> **EXERCISE DIRECTIONS**
Restate exactly the lines of the entries below, beginning with the first and ending with the line that holds "as the whites.". Pictures are not copied.

(Records drawn from a dataset)
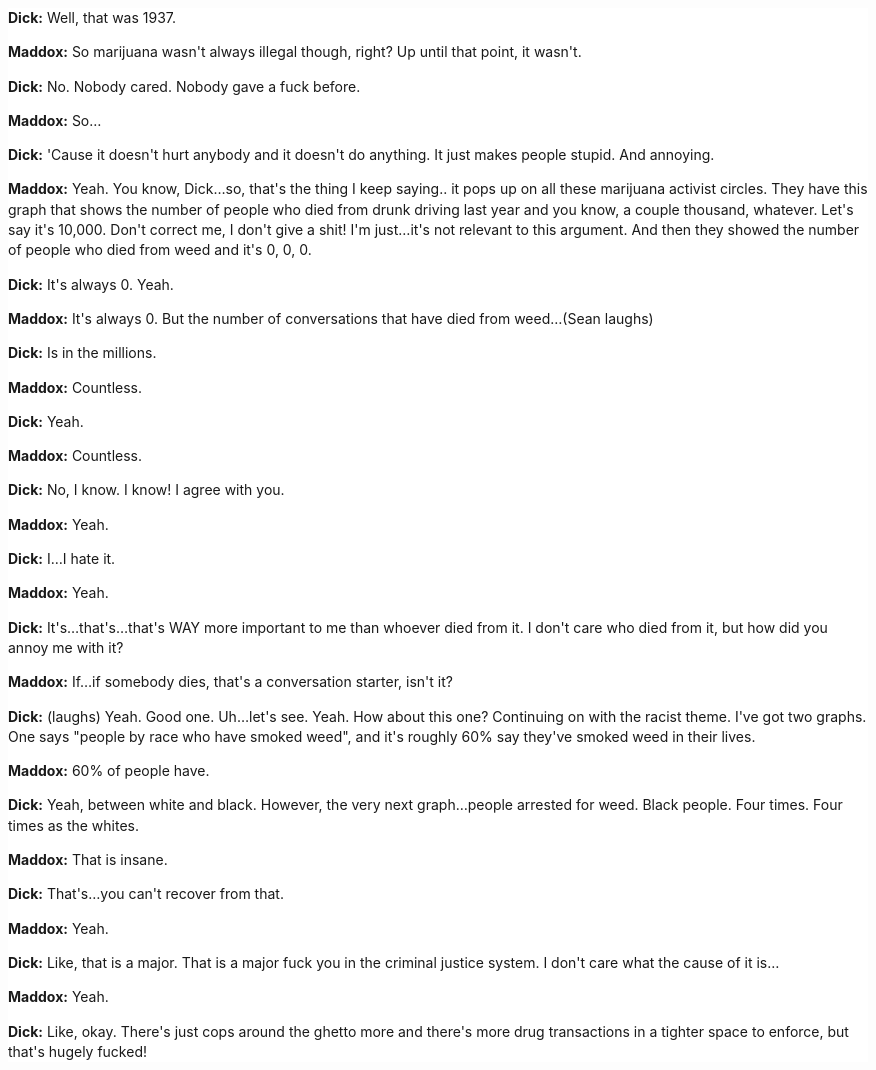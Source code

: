 **Dick:** Well, that was 1937.

**Maddox:** So marijuana wasn't always illegal though, right? Up until that point, it wasn't.

**Dick:** No. Nobody cared. Nobody gave a fuck before.

**Maddox:** So…

**Dick:** 'Cause it doesn't hurt anybody and it doesn't do anything. It just makes people stupid. And annoying.

**Maddox:** Yeah. You know, Dick…so, that's the thing I keep saying.. it pops up on all these marijuana activist circles. They have this graph that shows the number of people who died from drunk driving last year and you know, a couple thousand, whatever. Let's say it's 10,000. Don't correct me, I don't give a shit! I'm just…it's not relevant to this argument. And then they showed the number of people who died from weed and it's 0, 0, 0.

**Dick:** It's always 0. Yeah.

**Maddox:** It's always 0. But the number of conversations that have died from weed…(Sean laughs)

**Dick:** Is in the millions.

**Maddox:** Countless.

**Dick:** Yeah.

**Maddox:** Countless.

**Dick:** No, I know. I know! I agree with you.

**Maddox:** Yeah.

**Dick:** I…I hate it.

**Maddox:** Yeah.

**Dick:** It's…that's…that's WAY more important to me than whoever died from it. I don't care who died from it, but how did you annoy me with it?

**Maddox:** If…if somebody dies, that's a conversation starter, isn't it?

**Dick:** (laughs) Yeah. Good one. Uh…let's see. Yeah. How about this one? Continuing on with the racist theme. I've got two graphs. One says "people by race who have smoked weed", and it's roughly 60% say they've smoked weed in their lives.

**Maddox:** 60% of people have.

**Dick:** Yeah, between white and black. However, the very next graph…people arrested for weed. Black people. Four times. Four times as the whites.

**Maddox:** That is insane.

**Dick:** That's…you can't recover from that.

**Maddox:** Yeah.

**Dick:** Like, that is a major. That is a major fuck you in the criminal justice system. I don't care what the cause of it is…

**Maddox:** Yeah.

**Dick:** Like, okay. There's just cops around the ghetto more and there's more drug transactions in a tighter space to enforce, but that's hugely fucked!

> **SOLUTION BELOW**
Source code

: **Dick:** Well, that was 1937.

**Maddox:** So marijuana wasn't always illegal though, right? Up until that point, it wasn't.

**Dick:** No. Nobody cared. Nobody gave a fuck before.

**Maddox:** So…

**Dick:** 'Cause it doesn't hurt anybody and it doesn't do anything. It just makes people stupid. And annoying.

**Maddox:** Yeah. You know, Dick…so, that's the thing I keep saying.. it pops up on all these marijuana activist circles. They have this graph that shows the number of people who died from drunk driving last year and you know, a couple thousand, whatever. Let's say it's 10,000. Don't correct me, I don't give a shit! I'm just…it's not relevant to this argument. And then they showed the number of people who died from weed and it's 0, 0, 0.

**Dick:** It's always 0. Yeah.

**Maddox:** It's always 0. But the number of conversations that have died from weed…(Sean laughs)

**Dick:** Is in the millions.

**Maddox:** Countless.

**Dick:** Yeah.

**Maddox:** Countless.

**Dick:** No, I know. I know! I agree with you.

**Maddox:** Yeah.

**Dick:** I…I hate it.

**Maddox:** Yeah.

**Dick:** It's…that's…that's WAY more important to me than whoever died from it. I don't care who died from it, but how did you annoy me with it?

**Maddox:** If…if somebody dies, that's a conversation starter, isn't it?

**Dick:** (laughs) Yeah. Good one. Uh…let's see. Yeah. How about this one? Continuing on with the racist theme. I've got two graphs. One says "people by race who have smoked weed", and it's roughly 60% say they've smoked weed in their lives.

**Maddox:** 60% of people have.

**Dick:** Yeah, between white and black. However, the very next graph…people arrested for weed. Black people. Four times. Four times as the whites.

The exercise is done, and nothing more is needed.